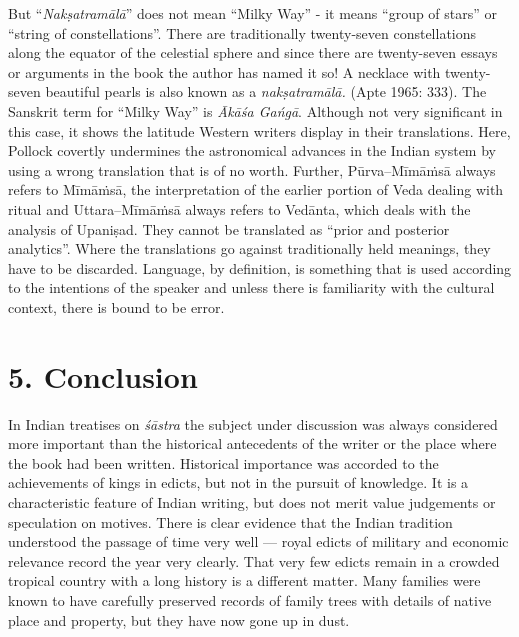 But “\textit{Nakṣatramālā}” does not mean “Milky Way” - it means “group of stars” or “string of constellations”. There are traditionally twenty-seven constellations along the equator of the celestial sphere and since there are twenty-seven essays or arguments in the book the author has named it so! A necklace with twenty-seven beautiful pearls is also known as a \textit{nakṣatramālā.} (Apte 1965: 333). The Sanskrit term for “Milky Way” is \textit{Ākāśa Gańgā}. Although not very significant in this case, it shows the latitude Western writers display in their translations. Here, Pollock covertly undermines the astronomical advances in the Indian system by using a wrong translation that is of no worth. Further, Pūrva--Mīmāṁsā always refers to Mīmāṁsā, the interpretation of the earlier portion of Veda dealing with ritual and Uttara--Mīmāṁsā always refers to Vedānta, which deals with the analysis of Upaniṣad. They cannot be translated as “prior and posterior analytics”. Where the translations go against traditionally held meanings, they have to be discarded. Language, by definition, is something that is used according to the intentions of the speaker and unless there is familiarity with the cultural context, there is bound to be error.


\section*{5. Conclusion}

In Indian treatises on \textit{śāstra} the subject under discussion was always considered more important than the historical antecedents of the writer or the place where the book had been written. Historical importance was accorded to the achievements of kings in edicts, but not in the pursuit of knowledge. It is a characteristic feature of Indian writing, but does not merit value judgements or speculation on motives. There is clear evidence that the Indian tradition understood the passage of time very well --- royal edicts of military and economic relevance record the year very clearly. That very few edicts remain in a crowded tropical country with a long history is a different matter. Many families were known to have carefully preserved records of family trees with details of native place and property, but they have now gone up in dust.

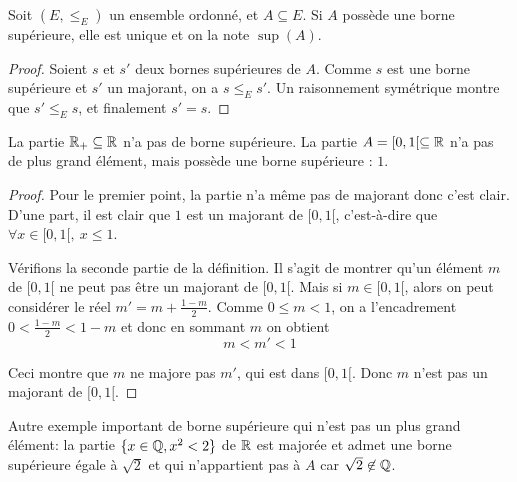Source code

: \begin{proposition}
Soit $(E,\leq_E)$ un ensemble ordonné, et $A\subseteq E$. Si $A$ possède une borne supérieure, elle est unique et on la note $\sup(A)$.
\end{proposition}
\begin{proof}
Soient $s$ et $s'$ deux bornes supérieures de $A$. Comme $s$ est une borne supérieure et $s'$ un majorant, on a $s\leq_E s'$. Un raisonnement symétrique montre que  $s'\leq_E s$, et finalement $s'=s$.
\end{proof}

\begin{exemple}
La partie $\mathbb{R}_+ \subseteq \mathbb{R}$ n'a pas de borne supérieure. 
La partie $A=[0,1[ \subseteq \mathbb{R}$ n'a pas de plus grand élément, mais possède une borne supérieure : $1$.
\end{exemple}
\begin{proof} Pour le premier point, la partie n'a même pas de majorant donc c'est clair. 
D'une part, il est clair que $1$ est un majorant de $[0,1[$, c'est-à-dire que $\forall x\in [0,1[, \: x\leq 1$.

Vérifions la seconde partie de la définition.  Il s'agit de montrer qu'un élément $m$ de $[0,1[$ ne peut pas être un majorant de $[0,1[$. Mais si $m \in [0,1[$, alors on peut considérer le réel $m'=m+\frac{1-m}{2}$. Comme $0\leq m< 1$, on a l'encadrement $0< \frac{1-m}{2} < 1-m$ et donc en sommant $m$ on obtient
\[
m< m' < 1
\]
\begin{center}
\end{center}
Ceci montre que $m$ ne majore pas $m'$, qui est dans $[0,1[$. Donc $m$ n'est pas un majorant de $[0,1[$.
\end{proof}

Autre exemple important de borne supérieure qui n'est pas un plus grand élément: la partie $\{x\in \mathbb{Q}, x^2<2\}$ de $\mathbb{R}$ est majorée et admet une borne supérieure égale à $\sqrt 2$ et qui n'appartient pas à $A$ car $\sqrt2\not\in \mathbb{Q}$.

* WORK INSTRUCTION
If a line in the material contains the word "exemple", copy that line.

* ANSWER BOX
\begin{exemple}
\end{exemple}
Autre exemple important de borne supérieure qui n'est pas un plus grand élément: la partie $\{x\in \mathbb{Q}, x^2<2\}$ de $\mathbb{R}$ est majorée et admet une borne supérieure égale à $\sqrt 2$ et qui n'appartient pas à $A$ car $\sqrt2\not\in \mathbb{Q}$.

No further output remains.